### Items listed in a dataset
:::::

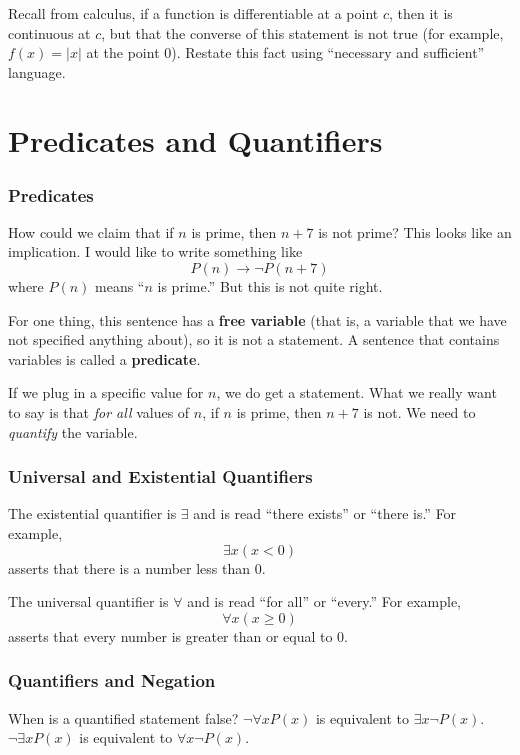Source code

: \documentclass[11pt, compress]{beamer}
\newcommand{\lt}{<}
\newcommand{\terminology}[1]{\textbf{#1}}
\newcommand{\imp}{\rightarrow}
\begin{document}
\begin{frame}
\frametitle{}
\begin{example}[0.2.9]Recall from calculus, if a function is differentiable at a point \(c\), then it is continuous at \(c\), but that the converse of this statement is not true (for example, \(f(x) = |x|\) at the point 0). Restate this fact using ``necessary and sufficient'' language.
\end{example}
\end{frame}
 


\section{Predicates and Quantifiers}
\begin{frame}
\frametitle{Predicates}
  How could we claim that if \(n\) is prime, then \(n+7\) is not prime? This looks like an implication. I would like to write something like%
\begin{equation*}
P(n) \imp \neg P(n+7)
\end{equation*}
where \(P(n)\) means ``\(n\) is prime.'' But this is not quite right.
 
\pause \vfill 

For one thing, this sentence has a \terminology{free variable} (that is, a variable that we have not specified anything about), so it is not a statement.  A sentence that contains variables is called a \terminology{predicate}.
 
\pause \vfill 

If we plug in a specific value for \(n\), we do get a statement. What we really want to say is that \emph{for all} values of \(n\), if \(n\) is prime, then \(n+7\) is not. We need to \emph{quantify} the variable.
\end{frame}
 
\begin{frame}
\frametitle{Universal and Existential Quantifiers}
 The existential quantifier is \(\exists\) and is read ``there exists'' or ``there is.'' For example,%
\begin{equation*}
\exists x (x \lt 0)
\end{equation*}
asserts that there is a number less than 0.
 
\pause \vfill 

The universal quantifier is \(\forall\) and is read ``for all'' or ``every.'' For example,%
\begin{equation*}
\forall x (x \ge 0)
\end{equation*}
asserts that every number is greater than or equal to 0.
\end{frame}
 
\begin{frame}
\frametitle{Quantifiers and Negation}
 When is a quantified statement false?
 \(\neg \forall x P(x)\) is equivalent to \(\exists x \neg P(x)\).
 \(\neg \exists x P(x)\) is equivalent to \(\forall x \neg P(x)\).
\end{frame}
 
\end{document}
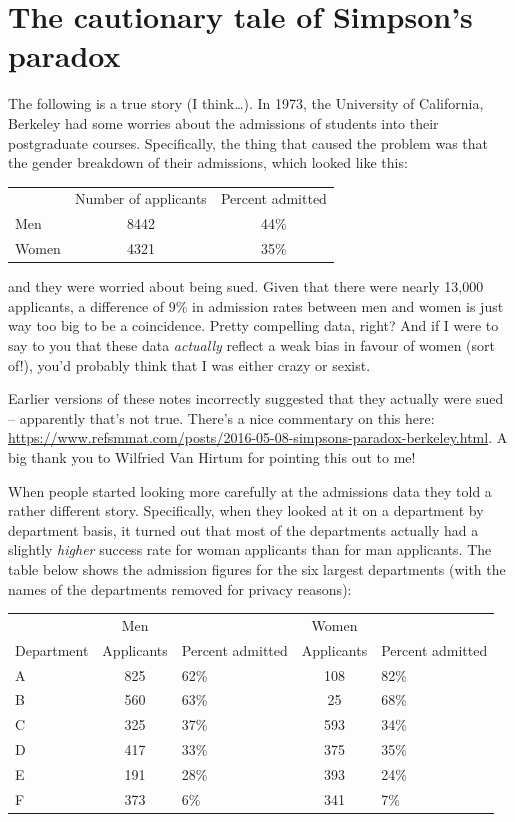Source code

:\documentclass[
]{book}
\begin{document}
\section{The cautionary tale of Simpson's paradox}\label{the-cautionary-tale-of-simpsons-paradox}

The following is a true story (I think\ldots). In 1973, the University of California, Berkeley had some worries about the admissions of students into their postgraduate courses. Specifically, the thing that caused the problem was that the gender breakdown of their admissions, which looked like this:

\begin{longtable}[]{@{}lcc@{}}
\toprule\noalign{}
\endhead
\bottomrule\noalign{}
\endlastfoot
& Number of applicants & Percent admitted \\
Men & 8442 & 44\% \\
Women & 4321 & 35\% \\
\end{longtable}

and they were worried about being sued. Given that there were nearly 13,000 applicants, a difference of 9\% in admission rates between men and women is just way too big to be a coincidence. Pretty compelling data, right? And if I were to say to you that these data \emph{actually} reflect a weak bias in favour of women (sort of!), you'd probably think that I was either crazy or sexist.

Earlier versions of these notes incorrectly suggested that they actually were sued -- apparently that's not true. There's a nice commentary on this here: \url{https://www.refsmmat.com/posts/2016-05-08-simpsons-paradox-berkeley.html}. A big thank you to Wilfried Van Hirtum for pointing this out to me!

When people started looking more carefully at the admissions data \citep{Bickel1975} they told a rather different story. Specifically, when they looked at it on a department by department basis, it turned out that most of the departments actually had a slightly \emph{higher} success rate for woman applicants than for man applicants. The table below shows the admission figures for the six largest departments (with the names of the departments removed for privacy reasons):

\begin{longtable}[]{@{}lclcl@{}}
\toprule\noalign{}
\endhead
\bottomrule\noalign{}
\endlastfoot
& Men & & Women & \\
Department & Applicants & Percent admitted & Applicants & Percent admitted \\
A & 825 & 62\% & 108 & 82\% \\
B & 560 & 63\% & 25 & 68\% \\
C & 325 & 37\% & 593 & 34\% \\
D & 417 & 33\% & 375 & 35\% \\
E & 191 & 28\% & 393 & 24\% \\
F & 373 & 6\% & 341 & 7\% \\
\end{longtable}
\end{document}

:::::

### Activity
Looking through the data above, copy out each line in which the string "sued" occurs.

### Response
and they were worried about being sued. Given that there were nearly 13,000 applicants, a difference of 9\% in admission rates between men and women is just way too big to be a coincidence. Pretty compelling data, right? And if I were to say to you that these data \emph{actually} reflect a weak bias in favour of women (sort of!), you'd probably think that I was either crazy or sexist.
Earlier versions of these notes incorrectly suggested that they actually were sued -- apparently that's not true. There's a nice commentary on this here: \url{https://www.refsmmat.com/posts/2016-05-08-simpsons-paradox-berkeley.html}. A big thank you to Wilfried Van Hirtum for pointing this out to me!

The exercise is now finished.